- [WHAT TO PRODUCE]:
Copy, from the entries below, each line where the word "create" can be found.

Data items:
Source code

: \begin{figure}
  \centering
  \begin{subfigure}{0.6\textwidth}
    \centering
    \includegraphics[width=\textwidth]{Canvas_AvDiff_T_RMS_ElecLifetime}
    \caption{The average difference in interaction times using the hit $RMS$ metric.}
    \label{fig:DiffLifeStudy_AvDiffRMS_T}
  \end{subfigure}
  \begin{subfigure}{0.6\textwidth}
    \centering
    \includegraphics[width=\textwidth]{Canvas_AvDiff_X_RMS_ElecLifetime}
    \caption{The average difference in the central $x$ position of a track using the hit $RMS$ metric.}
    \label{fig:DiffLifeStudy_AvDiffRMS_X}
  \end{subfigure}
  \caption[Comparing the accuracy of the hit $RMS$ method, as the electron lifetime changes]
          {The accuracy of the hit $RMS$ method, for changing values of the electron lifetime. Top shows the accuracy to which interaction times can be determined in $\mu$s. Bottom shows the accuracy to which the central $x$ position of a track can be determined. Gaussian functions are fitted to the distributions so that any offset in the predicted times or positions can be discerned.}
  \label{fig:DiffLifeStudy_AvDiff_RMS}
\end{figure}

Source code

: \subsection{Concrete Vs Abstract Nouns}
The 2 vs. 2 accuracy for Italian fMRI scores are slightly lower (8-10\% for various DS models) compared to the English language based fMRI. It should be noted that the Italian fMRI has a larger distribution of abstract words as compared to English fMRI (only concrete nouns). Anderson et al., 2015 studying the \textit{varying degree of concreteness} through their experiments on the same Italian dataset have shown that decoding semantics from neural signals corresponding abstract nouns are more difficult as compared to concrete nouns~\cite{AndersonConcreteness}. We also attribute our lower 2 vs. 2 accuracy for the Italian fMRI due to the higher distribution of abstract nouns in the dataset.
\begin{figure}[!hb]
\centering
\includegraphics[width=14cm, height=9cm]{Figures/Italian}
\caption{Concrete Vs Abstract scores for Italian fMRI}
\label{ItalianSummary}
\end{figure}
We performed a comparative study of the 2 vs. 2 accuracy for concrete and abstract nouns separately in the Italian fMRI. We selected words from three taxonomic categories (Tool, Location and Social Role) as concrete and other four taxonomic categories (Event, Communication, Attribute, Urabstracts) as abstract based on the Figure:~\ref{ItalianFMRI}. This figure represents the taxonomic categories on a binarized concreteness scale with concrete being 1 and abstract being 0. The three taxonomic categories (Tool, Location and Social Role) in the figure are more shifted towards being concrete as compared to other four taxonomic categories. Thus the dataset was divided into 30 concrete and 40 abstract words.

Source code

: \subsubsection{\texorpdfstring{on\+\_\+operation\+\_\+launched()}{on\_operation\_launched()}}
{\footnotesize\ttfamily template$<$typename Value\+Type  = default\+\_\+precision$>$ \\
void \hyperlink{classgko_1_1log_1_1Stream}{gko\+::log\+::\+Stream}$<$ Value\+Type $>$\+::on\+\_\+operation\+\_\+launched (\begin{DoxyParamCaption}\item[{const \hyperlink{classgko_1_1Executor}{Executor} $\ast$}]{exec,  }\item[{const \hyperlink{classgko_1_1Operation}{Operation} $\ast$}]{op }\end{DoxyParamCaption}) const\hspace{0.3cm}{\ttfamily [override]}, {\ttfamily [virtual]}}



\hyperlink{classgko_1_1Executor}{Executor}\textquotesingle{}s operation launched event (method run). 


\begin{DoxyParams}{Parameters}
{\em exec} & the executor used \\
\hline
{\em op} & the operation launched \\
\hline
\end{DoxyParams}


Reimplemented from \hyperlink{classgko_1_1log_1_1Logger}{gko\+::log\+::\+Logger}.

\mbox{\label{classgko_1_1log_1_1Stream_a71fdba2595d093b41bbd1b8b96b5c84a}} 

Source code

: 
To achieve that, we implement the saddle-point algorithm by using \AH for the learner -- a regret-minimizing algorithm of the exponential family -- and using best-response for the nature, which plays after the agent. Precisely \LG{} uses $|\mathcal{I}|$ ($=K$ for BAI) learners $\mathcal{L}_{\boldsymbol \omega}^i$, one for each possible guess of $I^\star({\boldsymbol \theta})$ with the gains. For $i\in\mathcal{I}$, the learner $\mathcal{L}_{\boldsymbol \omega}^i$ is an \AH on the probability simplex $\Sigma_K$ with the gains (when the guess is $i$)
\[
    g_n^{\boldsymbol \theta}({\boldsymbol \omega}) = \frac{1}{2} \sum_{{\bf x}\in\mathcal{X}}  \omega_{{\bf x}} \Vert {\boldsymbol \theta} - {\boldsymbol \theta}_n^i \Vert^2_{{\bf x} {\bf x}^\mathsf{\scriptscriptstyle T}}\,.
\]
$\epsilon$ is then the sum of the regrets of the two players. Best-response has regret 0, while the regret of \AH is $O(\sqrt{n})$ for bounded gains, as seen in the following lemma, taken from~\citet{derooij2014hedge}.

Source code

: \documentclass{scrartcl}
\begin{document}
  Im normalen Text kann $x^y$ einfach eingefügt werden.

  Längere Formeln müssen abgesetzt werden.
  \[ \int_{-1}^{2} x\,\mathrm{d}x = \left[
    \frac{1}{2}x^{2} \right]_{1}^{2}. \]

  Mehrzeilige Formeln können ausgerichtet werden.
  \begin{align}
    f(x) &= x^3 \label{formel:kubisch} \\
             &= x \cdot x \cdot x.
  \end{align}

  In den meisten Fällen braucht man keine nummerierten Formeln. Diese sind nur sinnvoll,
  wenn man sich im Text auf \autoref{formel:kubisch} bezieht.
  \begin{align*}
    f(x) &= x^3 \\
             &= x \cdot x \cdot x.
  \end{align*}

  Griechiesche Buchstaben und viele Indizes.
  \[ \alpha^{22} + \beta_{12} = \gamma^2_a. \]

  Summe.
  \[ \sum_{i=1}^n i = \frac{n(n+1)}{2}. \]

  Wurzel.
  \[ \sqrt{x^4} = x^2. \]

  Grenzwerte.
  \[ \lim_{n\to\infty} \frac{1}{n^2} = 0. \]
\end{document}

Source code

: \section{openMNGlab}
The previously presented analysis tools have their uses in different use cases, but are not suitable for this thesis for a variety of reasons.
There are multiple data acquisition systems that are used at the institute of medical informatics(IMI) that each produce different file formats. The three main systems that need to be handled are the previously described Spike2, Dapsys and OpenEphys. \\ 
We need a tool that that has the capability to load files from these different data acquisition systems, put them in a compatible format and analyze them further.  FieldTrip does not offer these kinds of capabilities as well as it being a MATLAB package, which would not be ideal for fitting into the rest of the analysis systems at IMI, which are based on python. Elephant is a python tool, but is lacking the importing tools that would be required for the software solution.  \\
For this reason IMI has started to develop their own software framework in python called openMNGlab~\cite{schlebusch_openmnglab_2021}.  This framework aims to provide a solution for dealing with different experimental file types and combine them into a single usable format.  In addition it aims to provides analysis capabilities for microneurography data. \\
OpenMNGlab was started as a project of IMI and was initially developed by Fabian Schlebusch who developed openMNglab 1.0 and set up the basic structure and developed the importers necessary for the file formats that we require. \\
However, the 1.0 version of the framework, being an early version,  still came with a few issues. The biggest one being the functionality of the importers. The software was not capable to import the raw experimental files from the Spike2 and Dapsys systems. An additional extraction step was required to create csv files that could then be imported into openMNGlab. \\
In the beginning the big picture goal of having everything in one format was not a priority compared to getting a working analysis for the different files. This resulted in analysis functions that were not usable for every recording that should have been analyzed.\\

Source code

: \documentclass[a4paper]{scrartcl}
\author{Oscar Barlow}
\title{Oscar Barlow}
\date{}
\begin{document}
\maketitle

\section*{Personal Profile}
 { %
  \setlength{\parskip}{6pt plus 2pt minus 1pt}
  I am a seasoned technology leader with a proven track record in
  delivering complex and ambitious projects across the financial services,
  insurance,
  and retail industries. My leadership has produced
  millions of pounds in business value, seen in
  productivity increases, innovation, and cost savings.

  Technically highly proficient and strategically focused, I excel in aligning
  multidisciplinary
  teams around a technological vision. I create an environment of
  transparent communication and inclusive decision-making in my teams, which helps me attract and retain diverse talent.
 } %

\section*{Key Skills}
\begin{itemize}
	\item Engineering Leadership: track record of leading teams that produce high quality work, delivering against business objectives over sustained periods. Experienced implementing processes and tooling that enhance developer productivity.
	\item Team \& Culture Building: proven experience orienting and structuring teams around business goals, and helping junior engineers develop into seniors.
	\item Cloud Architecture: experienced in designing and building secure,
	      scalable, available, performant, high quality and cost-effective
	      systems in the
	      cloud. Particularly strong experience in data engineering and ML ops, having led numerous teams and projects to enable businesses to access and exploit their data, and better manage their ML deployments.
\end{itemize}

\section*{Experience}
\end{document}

- [REPLY TO THE TASK]:
However, the 1.0 version of the framework, being an early version,  still came with a few issues. The biggest one being the functionality of the importers. The software was not capable to import the raw experimental files from the Spike2 and Dapsys systems. An additional extraction step was required to create csv files that could then be imported into openMNGlab. \\
  teams around a technological vision. I create an environment of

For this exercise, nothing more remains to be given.